Matsch wirbelte auf und bespritzte uns, während wir über den holprigen Untergrund rasten. Der Regen der letzten Tage hatte den Boden weich und rutschig gemacht, aber ich bat nicht darum, dass Lucien langsamer fuhr. Hier ging es um alles – nicht nur um uns, sondern vor allem um die Welt, die Menschheit und ihr Überleben. Wir konnten nicht schnell genug sein.
Ich dirigierte Lucien in die Richtung, die ich auf der Karte ausmachte. Immer wieder blitzte Troys lebloses Gesicht in meinem Kopf auf. Es war die richtige Entscheidung. Es war die richtige Entscheidung. Ich hatte keine Wahl.
»Wie weit ist es noch?« Lucien rief gegen den aufkommenden Wind an.
»Ich weiß es nicht«, schrie ich zurück. »Halt mal kurz an.« Ich studierte die Karte auf dem Pad.
»Wir müssen weiter nach Norden, fürchte ich.« Die Landschaft sah hier im Dunkeln völlig anders aus als auf der Karte. Aber ich war mir sicher, dass wir zu weit nach Süden gefahren waren.

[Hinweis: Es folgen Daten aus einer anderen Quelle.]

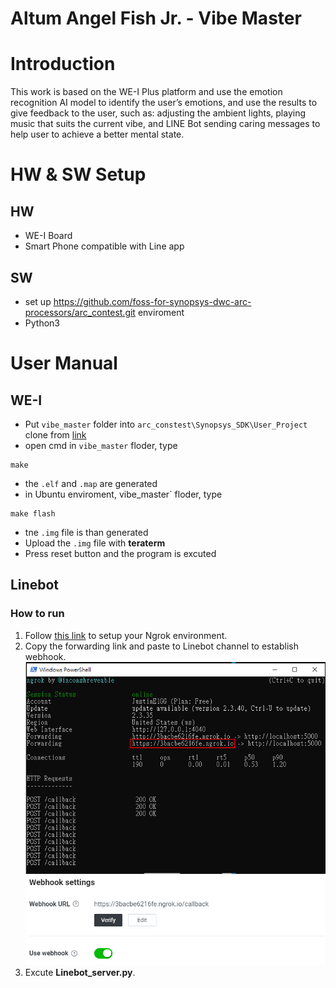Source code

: # Altum Angel Fish Jr. - Vibe Master
# Introduction
This work is based on the WE-I Plus platform and use the emotion recognition AI model to identify the user’s emotions, and use the results to give feedback to the user, such as: adjusting the ambient lights, playing music that suits the current vibe, and LINE Bot sending caring messages to help user to achieve a better mental state.
# HW & SW Setup
## HW
- WE-I Board
- Smart Phone compatible with Line app
## SW
- set up https://github.com/foss-for-synopsys-dwc-arc-processors/arc_contest.git enviroment
- Python3
# User Manual
## WE-I
- Put `vibe_master` folder into `arc_constest\Synopsys_SDK\User_Project` clone from [link](https://github.com/foss-for-synopsys-dwc-arc-processors/arc_contest.git)
- open cmd in `vibe_master` floder, type
```shell
make
```
- the ```.elf``` and ```.map``` are generated
- in Ubuntu enviroment, vibe_master` floder, type
```shell
make flash
```
- tne ```.img``` file is than generated
- Upload the ```.img``` file with **teraterm**
- Press reset button and the program is excuted
## Linebot
### How to run
1. Follow [this link](https://dashboard.ngrok.com/get-started/setup) to setup your Ngrok environment.
2. Copy the forwarding link and paste to Linebot channel to establish webhook.![](img/cmd_ngrok.png)
![](img/line.png)
3. Excute **Linebot_server.py**.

»Ernsthaft?«, stöhnte Lucien. »Wir haben keine Zeit für Irrfahrten, Stunt-Girl. Das ist der falsche Zeitpunkt, um deinen Orientierungssinn zu verlieren.«
»Das weiß ich«, wehrte ich mich. »Aber die Navigation ist im Dunkeln ziemlich schwierig.« Mit Maraisvilles Hilfe
wäre es einfacher gewesen, aber dann hätten wir ihnen sagen müssen, wo wir hinfahren.
Lucien atmete ein und legte seine Hand auf meinen Rücken, strich zweimal darüber. »Du machst das schon, okay? Ich vertraue dir.«
Ich nickte, aber der Druck blieb. Wir waren im Dunkeln unterwegs und konnten uns heillos verirren. Und wenn wir es nicht bald zu diesem Bunker schafften, war die OmnI weg. Ich schloss kurz die Augen und sammelte mich, dann sah ich noch einmal auf die Karte.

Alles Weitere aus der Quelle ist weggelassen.